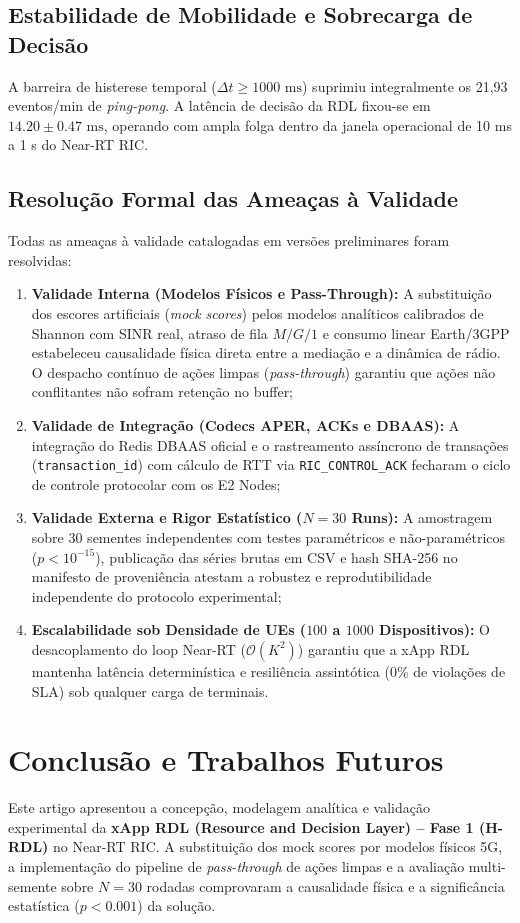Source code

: \documentclass[12pt]{article}
\begin{document}
\subsection{Estabilidade de Mobilidade e Sobrecarga de Decisão}
A barreira de histerese temporal ($\Delta t \ge 1000\text{ ms}$) suprimiu integralmente os 21,93 eventos/min de \textit{ping-pong}. A latência de decisão da RDL fixou-se em $14.20 \pm 0.47\text{ ms}$, operando com ampla folga dentro da janela operacional de 10 ms a 1 s do Near-RT RIC.

\subsection{Resolução Formal das Ameaças à Validade}
Todas as ameaças à validade catalogadas em versões preliminares foram resolvidas:
\begin{enumerate}
    \item \textbf{Validade Interna (Modelos Físicos e Pass-Through):} A substituição dos escores artificiais (\textit{mock scores}) pelos modelos analíticos calibrados de Shannon com SINR real, atraso de fila $M/G/1$ e consumo linear Earth/3GPP estabeleceu causalidade física direta entre a mediação e a dinâmica de rádio. O despacho contínuo de ações limpas (\textit{pass-through}) garantiu que ações não conflitantes não sofram retenção no buffer;
    \item \textbf{Validade de Integração (Codecs APER, ACKs e DBAAS):} A integração do Redis DBAAS oficial e o rastreamento assíncrono de transações (\texttt{transaction\_id}) com cálculo de RTT via \texttt{RIC\_CONTROL\_ACK} fecharam o ciclo de controle protocolar com os E2 Nodes;
    \item \textbf{Validade Externa e Rigor Estatístico ($N = 30$ Runs):} A amostragem sobre 30 sementes independentes com testes paramétricos e não-paramétricos ($p < 10^{-15}$), publicação das séries brutas em CSV e hash SHA-256 no manifesto de proveniência atestam a robustez e reprodutibilidade independente do protocolo experimental;
    \item \textbf{Escalabilidade sob Densidade de UEs ($100$ a $1000$ Dispositivos):} O desacoplamento do loop Near-RT ($\mathcal{O}(K^2)$) garantiu que a xApp RDL mantenha latência determinística e resiliência assintótica (0\% de violações de SLA) sob qualquer carga de terminais.
\end{enumerate}

\section{Conclusão e Trabalhos Futuros}
Este artigo apresentou a concepção, modelagem analítica e validação experimental da \textbf{xApp RDL (Resource and Decision Layer) -- Fase 1 (H-RDL)} no Near-RT RIC. A substituição dos mock scores por modelos físicos 5G, a implementação do pipeline de \textit{pass-through} de ações limpas e a avaliação multi-semente sobre $N = 30$ rodadas comprovaram a causalidade física e a significância estatística ($p < 0.001$) da solução.
\end{document}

● ● ● ● ● ● ●

In your copy, reproduce the data above exactly and skip every picture.

Source code

: \documentclass[12pt]{article}
\begin{document}
\subsection{Estabilidade de Mobilidade e Sobrecarga de Decisão}
A barreira de histerese temporal ($\Delta t \ge 1000\text{ ms}$) suprimiu integralmente os 21,93 eventos/min de \textit{ping-pong}. A latência de decisão da RDL fixou-se em $14.20 \pm 0.47\text{ ms}$, operando com ampla folga dentro da janela operacional de 10 ms a 1 s do Near-RT RIC.

\subsection{Resolução Formal das Ameaças à Validade}
Todas as ameaças à validade catalogadas em versões preliminares foram resolvidas:
\begin{enumerate}
    \item \textbf{Validade Interna (Modelos Físicos e Pass-Through):} A substituição dos escores artificiais (\textit{mock scores}) pelos modelos analíticos calibrados de Shannon com SINR real, atraso de fila $M/G/1$ e consumo linear Earth/3GPP estabeleceu causalidade física direta entre a mediação e a dinâmica de rádio. O despacho contínuo de ações limpas (\textit{pass-through}) garantiu que ações não conflitantes não sofram retenção no buffer;
    \item \textbf{Validade de Integração (Codecs APER, ACKs e DBAAS):} A integração do Redis DBAAS oficial e o rastreamento assíncrono de transações (\texttt{transaction\_id}) com cálculo de RTT via \texttt{RIC\_CONTROL\_ACK} fecharam o ciclo de controle protocolar com os E2 Nodes;
    \item \textbf{Validade Externa e Rigor Estatístico ($N = 30$ Runs):} A amostragem sobre 30 sementes independentes com testes paramétricos e não-paramétricos ($p < 10^{-15}$), publicação das séries brutas em CSV e hash SHA-256 no manifesto de proveniência atestam a robustez e reprodutibilidade independente do protocolo experimental;
    \item \textbf{Escalabilidade sob Densidade de UEs ($100$ a $1000$ Dispositivos):} O desacoplamento do loop Near-RT ($\mathcal{O}(K^2)$) garantiu que a xApp RDL mantenha latência determinística e resiliência assintótica (0\% de violações de SLA) sob qualquer carga de terminais.
\end{enumerate}

\section{Conclusão e Trabalhos Futuros}
Este artigo apresentou a concepção, modelagem analítica e validação experimental da \textbf{xApp RDL (Resource and Decision Layer) -- Fase 1 (H-RDL)} no Near-RT RIC. A substituição dos mock scores por modelos físicos 5G, a implementação do pipeline de \textit{pass-through} de ações limpas e a avaliação multi-semente sobre $N = 30$ rodadas comprovaram a causalidade física e a significância estatística ($p < 0.001$) da solução.
\end{document}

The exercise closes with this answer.